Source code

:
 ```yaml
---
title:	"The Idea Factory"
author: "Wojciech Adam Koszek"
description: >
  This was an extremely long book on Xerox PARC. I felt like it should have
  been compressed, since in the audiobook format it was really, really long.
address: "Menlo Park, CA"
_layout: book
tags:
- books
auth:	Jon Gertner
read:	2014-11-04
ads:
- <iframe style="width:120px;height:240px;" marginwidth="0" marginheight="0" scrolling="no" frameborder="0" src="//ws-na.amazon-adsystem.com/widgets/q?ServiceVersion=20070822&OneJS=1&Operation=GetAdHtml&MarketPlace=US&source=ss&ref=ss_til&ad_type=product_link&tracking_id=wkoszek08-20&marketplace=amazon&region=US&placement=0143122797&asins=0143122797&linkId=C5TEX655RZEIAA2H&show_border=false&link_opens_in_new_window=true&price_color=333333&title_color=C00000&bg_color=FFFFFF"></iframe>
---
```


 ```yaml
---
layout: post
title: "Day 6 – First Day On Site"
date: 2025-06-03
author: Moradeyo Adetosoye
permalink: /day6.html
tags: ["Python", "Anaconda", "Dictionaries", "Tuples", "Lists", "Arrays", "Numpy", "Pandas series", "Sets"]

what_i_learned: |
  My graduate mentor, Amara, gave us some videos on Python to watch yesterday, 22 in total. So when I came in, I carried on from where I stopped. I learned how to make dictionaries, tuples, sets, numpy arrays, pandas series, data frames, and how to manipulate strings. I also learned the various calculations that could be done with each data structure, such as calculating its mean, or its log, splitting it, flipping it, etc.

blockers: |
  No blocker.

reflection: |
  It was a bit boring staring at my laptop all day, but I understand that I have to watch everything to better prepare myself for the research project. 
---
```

• • •

Your reply should hold all the lines from the listing above in which "that" appears.

  My graduate mentor, Amara, gave us some videos on Python to watch yesterday, 22 in total. So when I came in, I carried on from where I stopped. I learned how to make dictionaries, tuples, sets, numpy arrays, pandas series, data frames, and how to manipulate strings. I also learned the various calculations that could be done with each data structure, such as calculating its mean, or its log, splitting it, flipping it, etc.
  It was a bit boring staring at my laptop all day, but I understand that I have to watch everything to better prepare myself for the research project. 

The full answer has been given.